Top of Record extracts

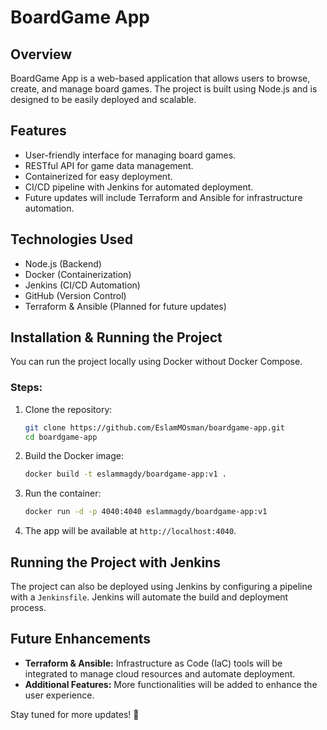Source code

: # BoardGame App

## Overview
BoardGame App is a web-based application that allows users to browse, create, and manage board games. The project is built using Node.js and is designed to be easily deployed and scalable.

## Features
- User-friendly interface for managing board games.
- RESTful API for game data management.
- Containerized for easy deployment.
- CI/CD pipeline with Jenkins for automated deployment.
- Future updates will include Terraform and Ansible for infrastructure automation.

## Technologies Used
- Node.js (Backend)
- Docker (Containerization)
- Jenkins (CI/CD Automation)
- GitHub (Version Control)
- Terraform & Ansible (Planned for future updates)

## Installation & Running the Project
You can run the project locally using Docker without Docker Compose.

### Steps:
1. Clone the repository:
   ```bash
   git clone https://github.com/EslamMOsman/boardgame-app.git
   cd boardgame-app
   ```

2. Build the Docker image:
   ```bash
   docker build -t eslammagdy/boardgame-app:v1 .
   ```

3. Run the container:
   ```bash
   docker run -d -p 4040:4040 eslammagdy/boardgame-app:v1
   ```

4. The app will be available at `http://localhost:4040`.

## Running the Project with Jenkins
The project can also be deployed using Jenkins by configuring a pipeline with a `Jenkinsfile`. Jenkins will automate the build and deployment process.

## Future Enhancements
- **Terraform & Ansible:** Infrastructure as Code (IaC) tools will be integrated to manage cloud resources and automate deployment.
- **Additional Features:** More functionalities will be added to enhance the user experience.

Stay tuned for more updates! 🚀

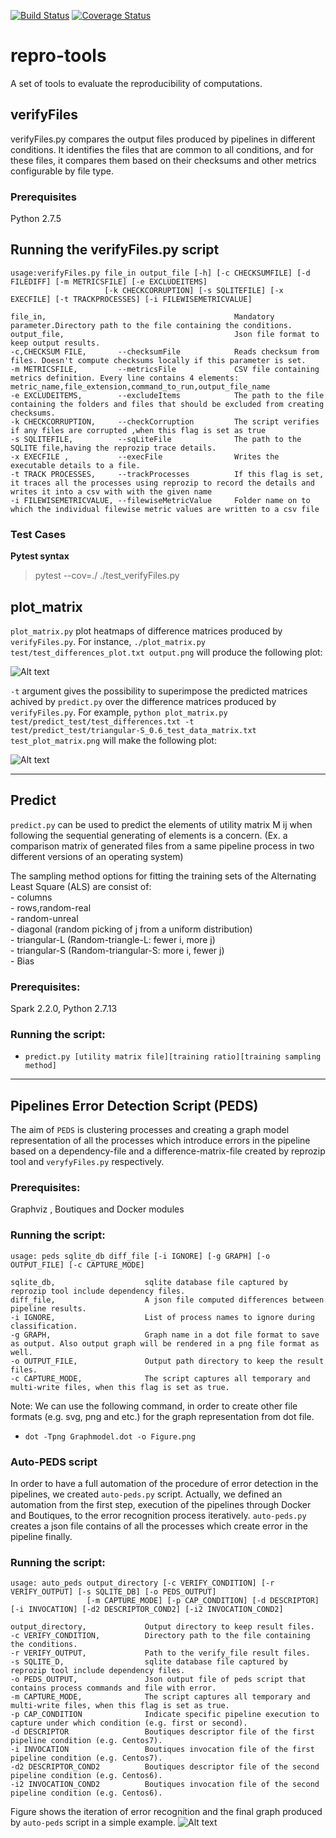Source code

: [![Build Status](https://travis-ci.org/ali4006/repro-tools.svg?branch=develop)](https://travis-ci.org/ali4006/repro-tools)
[![Coverage Status](https://coveralls.io/repos/github/ali4006/repro-tools/badge.svg?branch=develop)](https://coveralls.io/github/ali4006/repro-tools?branch=develop)

# repro-tools
A set of tools to evaluate the reproducibility of computations.

## verifyFiles

verifyFiles.py compares the output files produced by pipelines in different conditions. It identifies the files that are common to all conditions, and for these files, it compares them based on their checksums and other metrics configurable by file type.

### Prerequisites

Python 2.7.5

## Running the verifyFiles.py script

```
usage:verifyFiles.py file_in output_file [-h] [-c CHECKSUMFILE] [-d FILEDIFF] [-m METRICSFILE] [-e EXCLUDEITEMS]
                     [-k CHECKCORRUPTION] [-s SQLITEFILE] [-x EXECFILE] [-t TRACKPROCESSES] [-i FILEWISEMETRICVALUE]

file_in,                                          Mandatory parameter.Directory path to the file containing the conditions.
output_file,                                      Json file format to keep output results.
-c,CHECKSUM FILE,       --checksumFile            Reads checksum from files. Doesn't compute checksums locally if this parameter is set.
-m METRICSFILE,         --metricsFile             CSV file containing metrics definition. Every line contains 4 elements: metric_name,file_extension,command_to_run,output_file_name
-e EXCLUDEITEMS,        --excludeItems            The path to the file containing the folders and files that should be excluded from creating checksums.
-k CHECKCORRUPTION,     --checkCorruption         The script verifies if any files are corrupted ,when this flag is set as true
-s SQLITEFILE,          --sqLiteFile              The path to the SQLITE file,having the reprozip trace details.
-x EXECFILE ,           --execFile                Writes the executable details to a file.
-t TRACK PROCESSES,     --trackProcesses          If this flag is set, it traces all the processes using reprozip to record the details and writes it into a csv with with the given name
-i FILEWISEMETRICVALUE, --filewiseMetricValue     Folder name on to which the individual filewise metric values are written to a csv file
```
### Test Cases
__Pytest syntax__
>pytest --cov=./ ./test_verifyFiles.py
## plot_matrix

`plot_matrix.py` plot heatmaps of difference matrices produced by
`verifyFiles.py`. For instance, `./plot_matrix.py
test/test_differences_plot.txt output.png` will produce the following
plot:

![Alt text](./reprotools/test/test_differences_plot.png?raw=true "Title")

`-t` argument gives the possibility to superimpose the predicted matrices achived by `predict.py` over the difference matrices produced by `verifyFiles.py`. For example, `python plot_matrix.py test/predict_test/test_differences.txt -t test/predict_test/triangular-S_0.6_test_data_matrix.txt test_plot_matrix.png` will make the following plot:  

![Alt text](./reprotools/test/test_plot_matrix.png?raw=true "Title")
___
## Predict

`predict.py` can be used to predict the elements of utility matrix M ij when following the sequential generating of elements is a concern.
(Ex. a comparison matrix of generated files from a same pipeline process in two different versions of an operating system) 

The sampling method options for fitting the training sets of the Alternating Least Square (ALS) are consist of:  
	- columns  
	- rows,random-real  
	- random-unreal  
	- diagonal (random picking of j from a uniform distribution)  
	- triangular-L (Random-triangle-L: fewer i, more j)  
	- triangular-S (Random-triangular-S: more i, fewer j)  
	- Bias 

### Prerequisites: 
Spark 2.2.0, Python 2.7.13

### Running the script:
  * `predict.py [utility matrix file][training ratio][training sampling method]`
___

## Pipelines Error Detection Script (PEDS)

The aim of `PEDS` is clustering processes and creating a graph model representation of all the processes which introduce errors in the pipeline
based on a dependency-file and a difference-matrix-file created by reprozip tool and `veryfyFiles.py` respectively.

### Prerequisites:

Graphviz , Boutiques and Docker modules

### Running the script:

```
usage: peds sqlite_db diff_file [-i IGNORE] [-g GRAPH] [-o OUTPUT_FILE] [-c CAPTURE_MODE]

sqlite_db,                    sqlite database file captured by reprozip tool include dependency files.
diff_file,                    A json file computed differences between pipeline results.
-i IGNORE,                    List of process names to ignore during classification.
-g GRAPH,                     Graph name in a dot file format to save as output. Also output graph will be rendered in a png file format as well.
-o OUTPUT_FILE,               Output path directory to keep the result files.
-c CAPTURE_MODE,              The script captures all temporary and multi-write files, when this flag is set as true.
```
  Note: We can use the following command, in order to create other file formats (e.g. svg, png and etc.) for the graph representation from dot file.

  * `dot -Tpng Graphmodel.dot -o Figure.png`

### Auto-PEDS script

In order to have a full automation of the procedure of error detection in the pipelines, we created `auto-peds.py` script.
Actually, we defined an automation from the first step, execution of the pipelines through Docker and Boutiques, to the error recognition process iteratively.
`auto-peds.py` creates a json file contains of all the processes which create error in the pipeline finally.

### Running the script:

```
usage: auto_peds output_directory [-c VERIFY_CONDITION] [-r VERIFY_OUTPUT] [-s SQLITE_DB] [-o PEDS_OUTPUT]
                 [-m CAPTURE_MODE] [-p CAP_CONDITION] [-d DESCRIPTOR] [-i INVOCATION] [-d2 DESCRIPTOR_COND2] [-i2 INVOCATION_COND2]

output_directory,             Output directory to keep result files.
-c VERIFY_CONDITION,          Directory path to the file containing the conditions.
-r VERIFY_OUTPUT,             Path to the verify_file result files.
-s SQLITE_D,                  sqlite database file captured by reprozip tool include dependency files.
-o PEDS_OUTPUT,               Json output file of peds script that contains process commands and file with error.
-m CAPTURE_MODE,              The script captures all temporary and multi-write files, when this flag is set as true.
-p CAP_CONDITION              Indicate specific pipeline execution to capture under which condition (e.g. first or second).
-d DESCRIPTOR                 Boutiques descriptor file of the first pipeline condition (e.g. Centos7).
-i INVOCATION                 Boutiques invocation file of the first pipeline condition (e.g. Centos7).
-d2 DESCRIPTOR_COND2          Boutiques descriptor file of the second pipeline condition (e.g. Centos6).
-i2 INVOCATION_COND2          Boutiques invocation file of the second pipeline condition (e.g. Centos6).
```

Figure shows the iteration of error recognition and the final graph produced by `auto-peds` script in a simple example.
![Alt text](./reprotools/test/peds_test_data/classification.png?raw=true "Title")
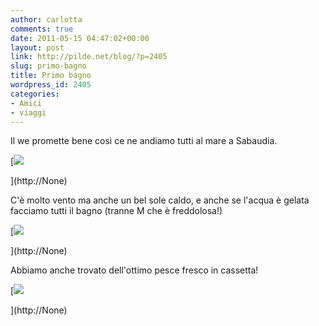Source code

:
 ```yaml
---
author: carlotta
comments: true
date: 2011-05-15 04:47:02+00:00
layout: post
link: http://pilde.net/blog/?p=2405
slug: primo-bagno
title: Primo bagno
wordpress_id: 2405
categories:
- Amici
- viaggi
---
```


Il we promette bene così ce ne andiamo tutti al mare a Sabaudia.

[![](http://pilde.net/blog/wp-content/uploads/2011/05/primo_bagno.jpg)


](http://None)




C'è molto vento ma anche un bel sole caldo, e anche se l'acqua è gelata facciamo tutti il bagno (tranne M che è freddolosa!)




[![](http://pilde.net/blog/wp-content/uploads/2011/05/primo_bagno_mati.jpg)


](http://None)




Abbiamo anche trovato dell'ottimo pesce fresco in cassetta!

[![](http://pilde.net/blog/wp-content/uploads/2011/05/cassetta.jpg)


](http://None)



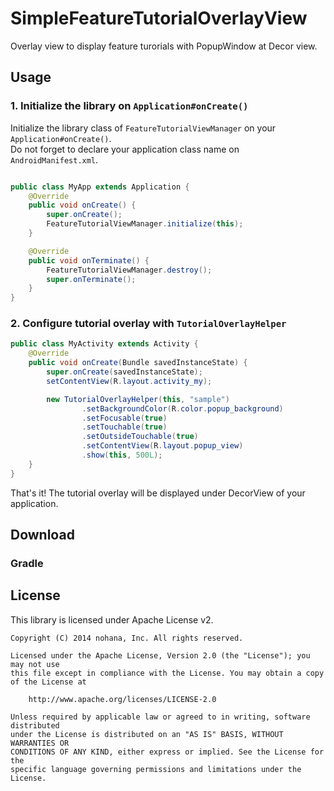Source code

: # SimpleFeatureTutorialOverlayView

Overlay view to display feature turorials with PopupWindow at Decor view.

## Usage

### 1. Initialize the library on `Application#onCreate()`

Initialize the library class of `FeatureTutorialViewManager` on your `Application#onCreate()`.  
Do not forget to declare your application class name on `AndroidManifest.xml`.

```java

public class MyApp extends Application {
    @Override
    public void onCreate() {
        super.onCreate();
        FeatureTutorialViewManager.initialize(this);
    }

    @Override
    public void onTerminate() {
        FeatureTutorialViewManager.destroy();
        super.onTerminate();
    }
}
```

### 2. Configure tutorial overlay with `TutorialOverlayHelper`

```java
public class MyActivity extends Activity {
    @Override
    public void onCreate(Bundle savedInstanceState) {
        super.onCreate(savedInstanceState);
        setContentView(R.layout.activity_my);

        new TutorialOverlayHelper(this, "sample")
                .setBackgroundColor(R.color.popup_background)
                .setFocusable(true)
                .setTouchable(true)
                .setOutsideTouchable(true)
                .setContentView(R.layout.popup_view)
                .show(this, 500L);
    }
}
```

That's it!
The tutorial overlay will be displayed under DecorView of your application.

## Download

### Gradle



## License

This library is licensed under Apache License v2.

```
Copyright (C) 2014 nohana, Inc. All rights reserved.

Licensed under the Apache License, Version 2.0 (the "License"); you may not use
this file except in compliance with the License. You may obtain a copy of the License at

    http://www.apache.org/licenses/LICENSE-2.0

Unless required by applicable law or agreed to in writing, software distributed
under the License is distributed on an "AS IS" BASIS, WITHOUT WARRANTIES OR
CONDITIONS OF ANY KIND, either express or implied. See the License for the
specific language governing permissions and limitations under the License.
```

Bottom of Record extracts

> _Goal of the exercise_
In the listing above, find the line containing "- Jenkins (CI/CD Automation)" and the line containing "## verifyFiles", then return both of them and every line between, exactly, without pictures.

> _Response area_
- Jenkins (CI/CD Automation)
- GitHub (Version Control)
- Terraform & Ansible (Planned for future updates)

## Installation & Running the Project
You can run the project locally using Docker without Docker Compose.

### Steps:
1. Clone the repository:
   ```bash
   git clone https://github.com/EslamMOsman/boardgame-app.git
   cd boardgame-app
   ```

2. Build the Docker image:
   ```bash
   docker build -t eslammagdy/boardgame-app:v1 .
   ```

3. Run the container:
   ```bash
   docker run -d -p 4040:4040 eslammagdy/boardgame-app:v1
   ```

4. The app will be available at `http://localhost:4040`.

## Running the Project with Jenkins
The project can also be deployed using Jenkins by configuring a pipeline with a `Jenkinsfile`. Jenkins will automate the build and deployment process.

## Future Enhancements
- **Terraform & Ansible:** Infrastructure as Code (IaC) tools will be integrated to manage cloud resources and automate deployment.
- **Additional Features:** More functionalities will be added to enhance the user experience.

Stay tuned for more updates! 🚀

Source code

: [![Build Status](https://travis-ci.org/ali4006/repro-tools.svg?branch=develop)](https://travis-ci.org/ali4006/repro-tools)
[![Coverage Status](https://coveralls.io/repos/github/ali4006/repro-tools/badge.svg?branch=develop)](https://coveralls.io/github/ali4006/repro-tools?branch=develop)

# repro-tools
A set of tools to evaluate the reproducibility of computations.

## verifyFiles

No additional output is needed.